Yes the idea is good, and probably should be somehow addressed in future.

arifd commented 1 month ago

Good stuff @ranger-ross

I took your code and improved it to try to catch all cases:

#[test]
fn verify_openapi_schema_declarations() {
    use std::collections::{BTreeMap, HashSet};

    use utoipa::openapi::{schema::AnyOf, AllOf, Array, OneOf, Ref, RefOr, Schema};

    fn verify_schema(
        path: &str,
        schemas: &BTreeMap<String, RefOr<Schema>>,
        schema: &RefOr<Schema>,
        visited: &mut HashSet<String>,
    ) {
        /// Visits a RefOr<Schema> and applies a visitor to any underlying
        /// &Refs.
        fn visit_schema_refs(schema: &RefOr<Schema>, f: &mut impl FnMut(&Ref)) {
            match schema {
                RefOr::Ref(r) => f(r),
                RefOr::T(Schema::AllOf(AllOf { items, .. }))
                | RefOr::T(Schema::AnyOf(AnyOf { items, .. }))
                | RefOr::T(Schema::OneOf(OneOf { items, .. })) => {
                    for item in items.iter().rev() {
                        visit_schema_refs(item, f);
                    }
                }
                RefOr::T(Schema::Array(Array { items, .. })) => visit_schema_refs(items, f),
                RefOr::T(Schema::Object(object)) => {
                    for property in object.properties.values().rev() {
                        visit_schema_refs(property, f);
                    }
                }
                RefOr::T(_) => unreachable!("all variants expressed"),
            }
        }

        fn verify_schema_ref(
            ref_location: &str,
            path: &str,
            schemas: &BTreeMap<String, RefOr<Schema>>,
            visited: &mut HashSet<String>,
        ) {
            let prefix = "#/components/schemas/";
            let schema = ref_location
                .strip_prefix(prefix)
                .expect("unknown schema prefix");

            if !visited.insert(schema.to_string()) {
                return;
            }

            match schemas.get(schema) {
                // Ensure any references inside the schema are also valid:
                Some(schema) => visit_schema_refs(schema, &mut |r| {
                    verify_schema_ref(&r.ref_location, path, schemas, visited);
                }),
                None => {
                    panic!("`{path}` depends on `{schema}`, but it is not in the schema")
                }
            }
        }

        visit_schema_refs(schema, &mut |r| {
            verify_schema_ref(&r.ref_location, path, schemas, visited)
        });
    }

    let openapi = // Your OpenApi struct goes here.
    let schemas = openapi.components.unwrap().schemas;
    let paths = openapi.paths.paths;
    let mut visited = HashSet::new();

    for (path, path_item) in paths {
        for (_, operation) in path_item.operations {
            if let Some(request_body) = operation.request_body {
                for (_, content) in request_body.content {
                    verify_schema(&path, &schemas, &content.schema, &mut visited);
                }
            }

            for (_, response) in operation.responses.responses {
                if let RefOr::T(res) = response {
                    for (_, content) in res.content {
                        verify_schema(&path, &schemas, &content.schema, &mut visited);
                    }
                }
            }
        }
    }

    // These are not referenced by any paths:
    dbg!(schemas
        .into_keys()
        .filter(|schema| !visited.contains(schema))
        .collect::<Vec<_>>());
}
leebenson commented 20 hours ago

This is a great idea and honestly, I think it's likely to surprise people that this isn't how utoipa currently works.

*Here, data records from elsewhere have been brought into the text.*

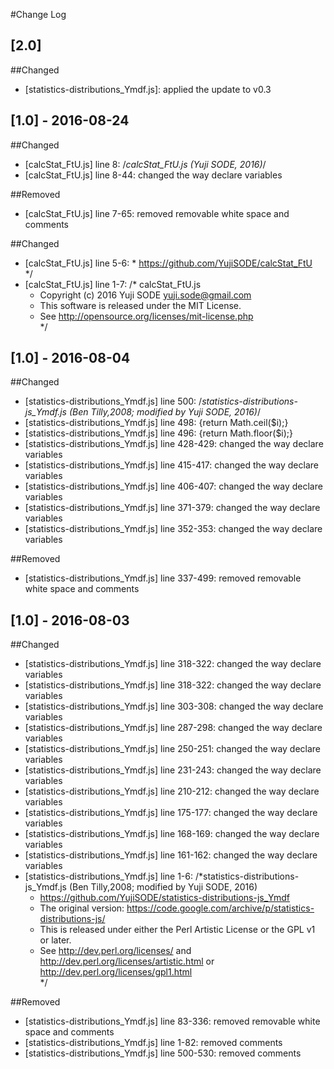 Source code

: #Change Log

## [2.0]
##Changed
- [statistics-distributions_Ymdf.js]: applied the update to v0.3

## [1.0] - 2016-08-24
##Changed
- [calcStat_FtU.js] line 8: /*calcStat_FtU.js (Yuji SODE, 2016)*/
- [calcStat_FtU.js] line 8-44: changed the way declare variables

##Removed
- [calcStat_FtU.js] line 7-65: removed removable white space and comments

##Changed
- [calcStat_FtU.js] line 5-6: *    https://github.com/YujiSODE/calcStat_FtU  
  */
- [calcStat_FtU.js] line 1-7: /* calcStat_FtU.js  
  *    Copyright (c) 2016 Yuji SODE <yuji.sode@gmail.com>  
  *    This software is released under the MIT License.  
  *    See http://opensource.org/licenses/mit-license.php  
  */

## [1.0] - 2016-08-04
##Changed
- [statistics-distributions_Ymdf.js] line 500: /*statistics-distributions-js_Ymdf.js (Ben Tilly,2008; modified by Yuji SODE, 2016)*/
- [statistics-distributions_Ymdf.js] line 498: {return Math.ceil($i);}
- [statistics-distributions_Ymdf.js] line 496: {return Math.floor($i);}
- [statistics-distributions_Ymdf.js] line 428-429: changed the way declare variables
- [statistics-distributions_Ymdf.js] line 415-417: changed the way declare variables
- [statistics-distributions_Ymdf.js] line 406-407: changed the way declare variables
- [statistics-distributions_Ymdf.js] line 371-379: changed the way declare variables
- [statistics-distributions_Ymdf.js] line 352-353: changed the way declare variables

##Removed
- [statistics-distributions_Ymdf.js] line 337-499: removed removable white space and comments

## [1.0] - 2016-08-03
##Changed
- [statistics-distributions_Ymdf.js] line 318-322: changed the way declare variables
- [statistics-distributions_Ymdf.js] line 318-322: changed the way declare variables
- [statistics-distributions_Ymdf.js] line 303-308: changed the way declare variables
- [statistics-distributions_Ymdf.js] line 287-298: changed the way declare variables
- [statistics-distributions_Ymdf.js] line 250-251: changed the way declare variables
- [statistics-distributions_Ymdf.js] line 231-243: changed the way declare variables
- [statistics-distributions_Ymdf.js] line 210-212: changed the way declare variables
- [statistics-distributions_Ymdf.js] line 175-177: changed the way declare variables
- [statistics-distributions_Ymdf.js] line 168-169: changed the way declare variables
- [statistics-distributions_Ymdf.js] line 161-162: changed the way declare variables
- [statistics-distributions_Ymdf.js] line 1-6: /*statistics-distributions-js_Ymdf.js (Ben Tilly,2008; modified by Yuji SODE, 2016)  
  * https://github.com/YujiSODE/statistics-distributions-js_Ymdf  
  * The original version: https://code.google.com/archive/p/statistics-distributions-js/  
  * This is released under either the Perl Artistic License or the GPL v1 or later.  
  * See http://dev.perl.org/licenses/ and http://dev.perl.org/licenses/artistic.html or http://dev.perl.org/licenses/gpl1.html  
  */

##Removed
- [statistics-distributions_Ymdf.js] line 83-336: removed removable white space and comments
- [statistics-distributions_Ymdf.js] line 1-82: removed comments
- [statistics-distributions_Ymdf.js] line 500-530: removed comments
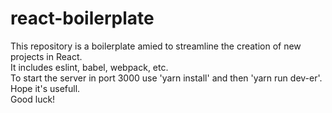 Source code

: # react-boilerplate

This repository is a boilerplate amied to streamline the creation of new projects in React.</br>
It includes eslint, babel, webpack, etc.</br>
To start the server in port 3000 use <bold>'yarn install'</bold> and then 'yarn run dev-er'.</br>
Hope it's usefull.</br>
Good luck!
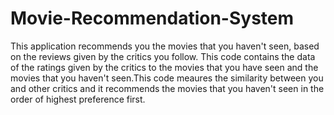 # Movie-Recommendation-System
This application recommends you the movies that you haven't seen, based on the reviews given by the critics you follow.
This code contains the data of the ratings given by the critics to the movies that you have seen and the movies that you haven't seen.This code meaures the similarity between you and other critics and it recommends the movies that you haven't seen in the order of highest preference first.
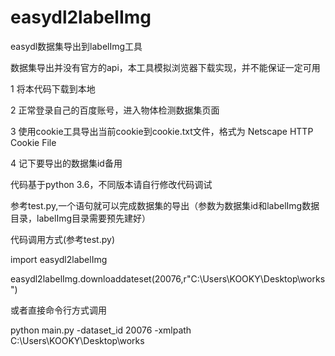 # easydl2labelImg

easydl数据集导出到labelImg工具

数据集导出并没有官方的api，本工具模拟浏览器下载实现，并不能保证一定可用

1 将本代码下载到本地

2 正常登录自己的百度账号，进入物体检测数据集页面

3 使用cookie工具导出当前cookie到cookie.txt文件，格式为 Netscape HTTP Cookie File

4 记下要导出的数据集id备用

代码基于python 3.6，不同版本请自行修改代码调试

参考test.py,一个语句就可以完成数据集的导出（参数为数据集id和labelImg数据目录，labelImg目录需要预先建好）


代码调用方式(参考test.py)

import easydl2labelImg

easydl2labelImg.downloaddateset(20076,r"C:\\Users\\KOOKY\\Desktop\\works")


或者直接命令行方式调用

python main.py -dataset_id 20076 -xmlpath C:\\Users\\KOOKY\\Desktop\\works
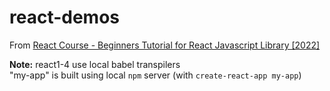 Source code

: # react-demos

From [React Course - Beginners Tutorial for React Javascript Library [2022]](https://www.youtube.com/watch?v=bMknfKXIFA8)

**Note:** react1-4 use local babel transpilers  
"my-app" is built using local `npm` server (with `create-react-app my-app`)
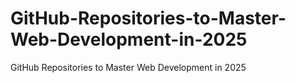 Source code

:# GitHub-Repositories-to-Master-Web-Development-in-2025
GitHub Repositories to Master Web Development in 2025
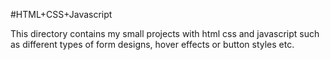 #HTML+CSS+Javascript

This directory contains my small projects with html css and javascript such as different types of form designs, hover  effects or button styles etc.

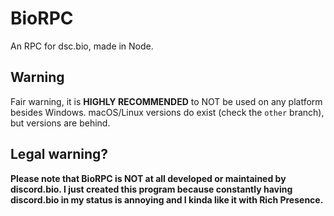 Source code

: # BioRPC
An RPC for dsc.bio, made in Node.

## Warning
Fair warning, it is __HIGHLY RECOMMENDED__ to NOT be used on any platform besides Windows. macOS/Linux versions do exist (check the ``other`` branch), but versions are behind.

## Legal warning?
**Please note that BioRPC is NOT at all developed or maintained by discord.bio. I just created this program because constantly having discord.bio in my status is annoying and I kinda like it with Rich Presence.**
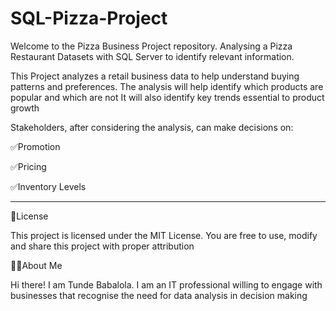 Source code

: # SQL-Pizza-Project

Welcome to the Pizza Business Project repository. Analysing a Pizza Restaurant Datasets with SQL Server to identify relevant information.

This Project analyzes a retail business data to help understand buying patterns and preferences. The analysis will help identify which products are popular and which are not
It will also identify key trends essential to product growth

Stakeholders, after considering the analysis, can make decisions on:

✅Promotion

✅Pricing

✅Inventory Levels

____________________________________________________________________________________________________________________________________________

🚀License

This project is licensed under the MIT License. You are free to use, modify and share this project with proper attribution

🧑‍💻About Me

Hi there! I am Tunde Babalola. I am an IT professional willing to engage with businesses that recognise the need for data analysis in decision making
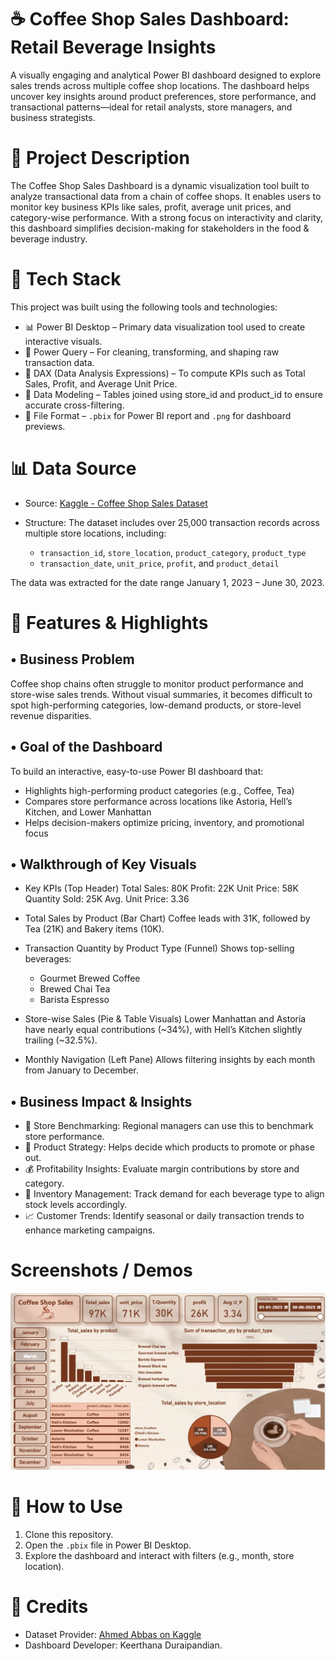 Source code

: # ☕ Coffee Shop Sales Dashboard: Retail Beverage Insights

A visually engaging and analytical Power BI dashboard designed to explore sales trends across multiple coffee shop locations. The dashboard helps uncover key insights around product preferences, store performance, and transactional patterns—ideal for retail analysts, store managers, and business strategists.



# 📌 Project Description

The Coffee Shop Sales Dashboard is a dynamic visualization tool built to analyze transactional data from a chain of coffee shops. It enables users to monitor key business KPIs like sales, profit, average unit prices, and category-wise performance. With a strong focus on interactivity and clarity, this dashboard simplifies decision-making for stakeholders in the food & beverage industry.



# 🧰 Tech Stack

This project was built using the following tools and technologies:

* 📊 Power BI Desktop – Primary data visualization tool used to create interactive visuals.
* 🧹 Power Query – For cleaning, transforming, and shaping raw transaction data.
* 🧠 DAX (Data Analysis Expressions) – To compute KPIs such as Total Sales, Profit, and Average Unit Price.
* 📘 Data Modeling – Tables joined using store\_id and product\_id to ensure accurate cross-filtering.
* 📁 File Format – `.pbix` for Power BI report and `.png` for dashboard previews.



# 📊 Data Source

* Source: [Kaggle - Coffee Shop Sales Dataset](https://www.kaggle.com/datasets/ahmedabbas757/coffee-sales)
* Structure: The dataset includes over 25,000 transaction records across multiple store locations, including:

  * `transaction_id`, `store_location`, `product_category`, `product_type`
  * `transaction_date`, `unit_price`, `profit`, and `product_detail`

The data was extracted for the date range January 1, 2023 – June 30, 2023.



# 🌟 Features & Highlights

## • Business Problem

Coffee shop chains often struggle to monitor product performance and store-wise sales trends. Without visual summaries, it becomes difficult to spot high-performing categories, low-demand products, or store-level revenue disparities.

## • Goal of the Dashboard

To build an interactive, easy-to-use Power BI dashboard that:

* Highlights high-performing product categories (e.g., Coffee, Tea)
* Compares store performance across locations like Astoria, Hell’s Kitchen, and Lower Manhattan
* Helps decision-makers optimize pricing, inventory, and promotional focus

## • Walkthrough of Key Visuals

* Key KPIs (Top Header)
  Total Sales: 80K
  Profit: 22K
  Unit Price: 58K
  Quantity Sold: 25K
  Avg. Unit Price: 3.36

* Total Sales by Product (Bar Chart)
  Coffee leads with 31K, followed by Tea (21K) and Bakery items (10K).

* Transaction Quantity by Product Type (Funnel)
  Shows top-selling beverages:

  * Gourmet Brewed Coffee
  * Brewed Chai Tea
  * Barista Espresso

* Store-wise Sales (Pie & Table Visuals)
  Lower Manhattan and Astoria have nearly equal contributions (\~34%), with Hell’s Kitchen slightly trailing (\~32.5%).

* Monthly Navigation (Left Pane)
  Allows filtering insights by each month from January to December.

## • Business Impact & Insights

* 📍 Store Benchmarking: Regional managers can use this to benchmark store performance.
* 🍵 Product Strategy: Helps decide which products to promote or phase out.
* 💰 Profitability Insights: Evaluate margin contributions by store and category.
* 🧃 Inventory Management: Track demand for each beverage type to align stock levels accordingly.
* 📈 Customer Trends: Identify seasonal or daily transaction trends to enhance marketing campaigns.

# Screenshots / Demos
![Dashboard View](https://github.com/Keerthana-duraipandian/Coffee-Shop-Sales-Dashboard/blob/main/coffee%20shop%20sales%20dashboard.png)

# 📎 How to Use

1. Clone this repository.
2. Open the `.pbix` file in Power BI Desktop.
3. Explore the dashboard and interact with filters (e.g., month, store location).


# 📢 Credits

* Dataset Provider: [Ahmed Abbas on Kaggle](https://www.kaggle.com/datasets/ahmedabbas757/coffee-sales)
* Dashboard Developer: Keerthana Duraipandian.





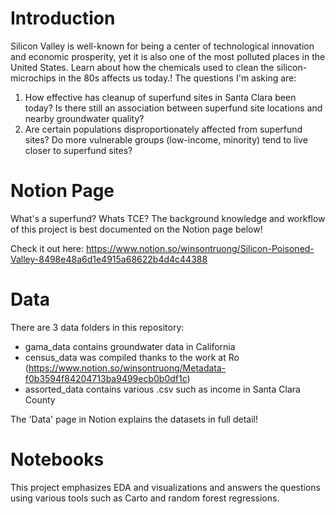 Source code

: # Introduction 

Silicon Valley is well-known for being a center of technological innovation and economic prosperity, yet it is also one of the most polluted places in the United States. Learn about how the chemicals used to clean the silicon-microchips in the 80s affects us today.! The questions I'm asking are:

1. How effective has cleanup of superfund sites in Santa Clara been today? Is there still an association between superfund site locations and nearby groundwater quality?
2. Are certain populations disproportionately affected from superfund sites? Do more vulnerable groups (low-income, minority) tend to live closer to superfund sites?

# Notion Page
What's a superfund? Whats TCE? The background knowledge and workflow of this project is best documented on the Notion page below!

Check it out here: https://www.notion.so/winsontruong/Silicon-Poisoned-Valley-8498e48a6d1e4915a68622b4d4c44388


# Data
There are 3 data folders in this repository:

* gama_data contains groundwater data in California 
* census_data was compiled thanks to the work at Ro (https://www.notion.so/winsontruong/Metadata-f0b3594f84204713ba9499ecb0b0df1c)
* assorted_data contains various .csv such as income in Santa Clara County


The 'Data' page in Notion explains the datasets in full detail!

# Notebooks
This project emphasizes EDA and visualizations and answers the questions using various tools such as Carto and random forest regressions.

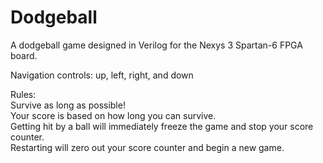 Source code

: # Dodgeball

A dodgeball game designed in Verilog for the Nexys 3 Spartan-6 FPGA board.

Navigation controls: up, left, right, and down

Rules:<br/>
Survive as long as possible!<br/>
Your score is based on how long you can survive.<br/>
Getting hit by a ball will immediately freeze the game and stop your score counter. <br/>
Restarting will zero out your score counter and begin a new game.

This, for example, compiles just fine but blows up at runtime:

#[utoipa::path(
    method(get),
    path = "/test",
    responses(
        (status = OK, description = "Hello", body = DoesNotExist)
    )
)]
async fn test() -> &'static str {
    "test"
}

My naive assumption would be that body references a ToSchema type in scope, and would panic at compile time if not found. In practice, this appears to be an arbitrary string that happily generates a non-existent definition:

{
  "openapi": "3.1.0",
  "info": {
    "title": "server",
    "description": "",
    "license": {
      "name": ""
    },
    "version": "0.1.0"
  },
  "paths": {
    "/test": {
      "get": {
        "operationId": "test",
        "responses": {
          "200": {
            "description": "Hello",
            "content": {
              "application/json": {
                "schema": {
                  "$ref": "#/components/schemas/DoesNotExist"
                }
              }
            }
          }
        }
      }
    }
  }
}

I know there's work in progress to auto-generate schema types and reduce some of the boilerplate (particularly with the Axum integration, which is great!).

I'm wondering if you're considering extending this to a full proc macro that could wrap (in my case, Axum) functions and parse parameters and return types, and do full end-to-end schema generation? That's effectively what Poem OpenAPI does and it seems like a plausible way to avoid any/all boilerplate.

Is something like that on the cards? Anything we can do to eliminate runtime errors and stick with the Rust mantra of compile time checks, the better!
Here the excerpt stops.